NVIDIA has been using SPARK for some time now to develop safety- and security-critical firmware applications. At the recent DEF CON 29, hackers Zabrocki and Matrosov presented how they went about attacking NVIDIA firmware written in SPARK but ended up attacking the RISC-V ISA instead!
Zabrocki starts by explaining the context for their red teaming exercise at NVIDIA, followed by a description of SPARK and their evaluation of the language from a security attack perspective. He shows how they used an extension of Ghidra to decompile the binary code generated by GNAT and describes the vulnerability they identified in the RISC-V ISA thanks to that decompilation.
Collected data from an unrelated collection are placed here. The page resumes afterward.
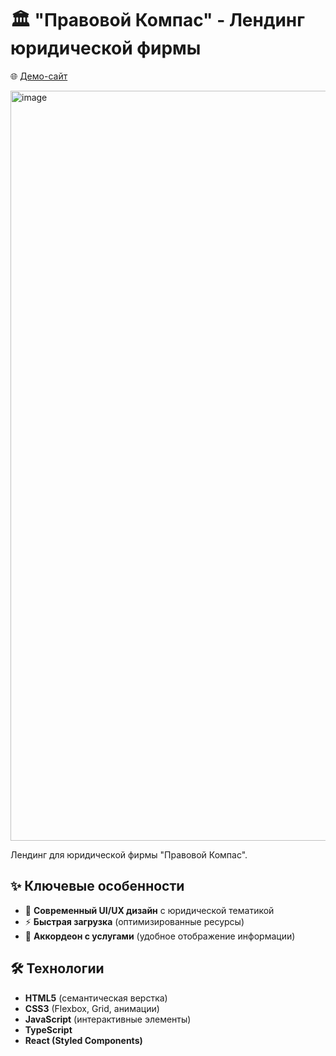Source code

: # 🏛️ "Правовой Компас" - Лендинг юридической фирмы

🌐 [Демо-сайт](https://hasanovdoc.github.io/Law-landing/)

<img width="1920" height="1200" alt="image" src="https://github.com/user-attachments/assets/fed76002-7dc0-44c3-96cd-941056a7bfad" />

Лендинг для юридической фирмы "Правовой Компас".

## ✨ Ключевые особенности

- 🎨 **Современный UI/UX дизайн** с юридической тематикой
- ⚡ **Быстрая загрузка** (оптимизированные ресурсы)
- 📝 **Аккордеон с услугами** (удобное отображение информации)

## 🛠 Технологии

- **HTML5** (семантическая верстка)
- **CSS3** (Flexbox, Grid, анимации)
- **JavaScript** (интерактивные элементы)
- **TypeScript**
- **React (Styled Components)**

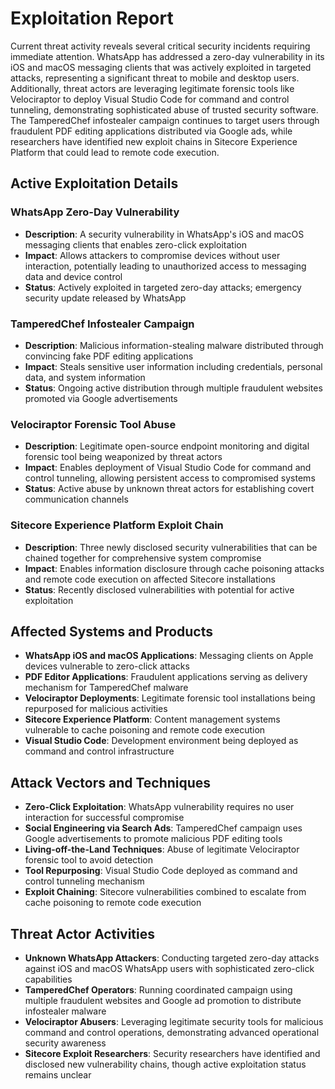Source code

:# Exploitation Report

Current threat activity reveals several critical security incidents requiring immediate attention. WhatsApp has addressed a zero-day vulnerability in its iOS and macOS messaging clients that was actively exploited in targeted attacks, representing a significant threat to mobile and desktop users. Additionally, threat actors are leveraging legitimate forensic tools like Velociraptor to deploy Visual Studio Code for command and control tunneling, demonstrating sophisticated abuse of trusted security software. The TamperedChef infostealer campaign continues to target users through fraudulent PDF editing applications distributed via Google ads, while researchers have identified new exploit chains in Sitecore Experience Platform that could lead to remote code execution.

## Active Exploitation Details

### WhatsApp Zero-Day Vulnerability
- **Description**: A security vulnerability in WhatsApp's iOS and macOS messaging clients that enables zero-click exploitation
- **Impact**: Allows attackers to compromise devices without user interaction, potentially leading to unauthorized access to messaging data and device control
- **Status**: Actively exploited in targeted zero-day attacks; emergency security update released by WhatsApp

### TamperedChef Infostealer Campaign
- **Description**: Malicious information-stealing malware distributed through convincing fake PDF editing applications
- **Impact**: Steals sensitive user information including credentials, personal data, and system information
- **Status**: Ongoing active distribution through multiple fraudulent websites promoted via Google advertisements

### Velociraptor Forensic Tool Abuse
- **Description**: Legitimate open-source endpoint monitoring and digital forensic tool being weaponized by threat actors
- **Impact**: Enables deployment of Visual Studio Code for command and control tunneling, allowing persistent access to compromised systems
- **Status**: Active abuse by unknown threat actors for establishing covert communication channels

### Sitecore Experience Platform Exploit Chain
- **Description**: Three newly disclosed security vulnerabilities that can be chained together for comprehensive system compromise
- **Impact**: Enables information disclosure through cache poisoning attacks and remote code execution on affected Sitecore installations
- **Status**: Recently disclosed vulnerabilities with potential for active exploitation

## Affected Systems and Products

- **WhatsApp iOS and macOS Applications**: Messaging clients on Apple devices vulnerable to zero-click attacks
- **PDF Editor Applications**: Fraudulent applications serving as delivery mechanism for TamperedChef malware
- **Velociraptor Deployments**: Legitimate forensic tool installations being repurposed for malicious activities
- **Sitecore Experience Platform**: Content management systems vulnerable to cache poisoning and remote code execution
- **Visual Studio Code**: Development environment being deployed as command and control infrastructure

## Attack Vectors and Techniques

- **Zero-Click Exploitation**: WhatsApp vulnerability requires no user interaction for successful compromise
- **Social Engineering via Search Ads**: TamperedChef campaign uses Google advertisements to promote malicious PDF editing tools
- **Living-off-the-Land Techniques**: Abuse of legitimate Velociraptor forensic tool to avoid detection
- **Tool Repurposing**: Visual Studio Code deployed as command and control tunneling mechanism
- **Exploit Chaining**: Sitecore vulnerabilities combined to escalate from cache poisoning to remote code execution

## Threat Actor Activities

- **Unknown WhatsApp Attackers**: Conducting targeted zero-day attacks against iOS and macOS WhatsApp users with sophisticated zero-click capabilities
- **TamperedChef Operators**: Running coordinated campaign using multiple fraudulent websites and Google ad promotion to distribute infostealer malware
- **Velociraptor Abusers**: Leveraging legitimate security tools for malicious command and control operations, demonstrating advanced operational security awareness
- **Sitecore Exploit Researchers**: Security researchers have identified and disclosed new vulnerability chains, though active exploitation status remains unclear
Matrosov goes on to explain how they glitched the NVIDIA chip to exploit this vulnerability. Finally, Zabrocki talks about projects used to harden RISC-V platforms.
What I found amazing about this presentation is that because of the protection provided by the NVIDIA team’s developing the software in SPARK and proving it free of runtime errors, the hackers had to turn to something other than the software to find vulnerabilities - which led them to find one in the RISC-V ISA itself!
Zabrocki correctly pointed out that memory exhaustion issues are not detected by the SPARK tool, GNATprove. Instead, you should use, for example, GNATstack to detect (some of) them. This is a perfect example of non-functional requirements that are not checked by the SPARK tool. Other similar requirements include timing constraints for real-time software and robustness against cosmic rays for satellite software. Finally, note that SPARK supports safe pointers (an enhancement added in SPARK Pro 2020), and that the classes of problems detected by the tool are clearly defined in the tool documentation.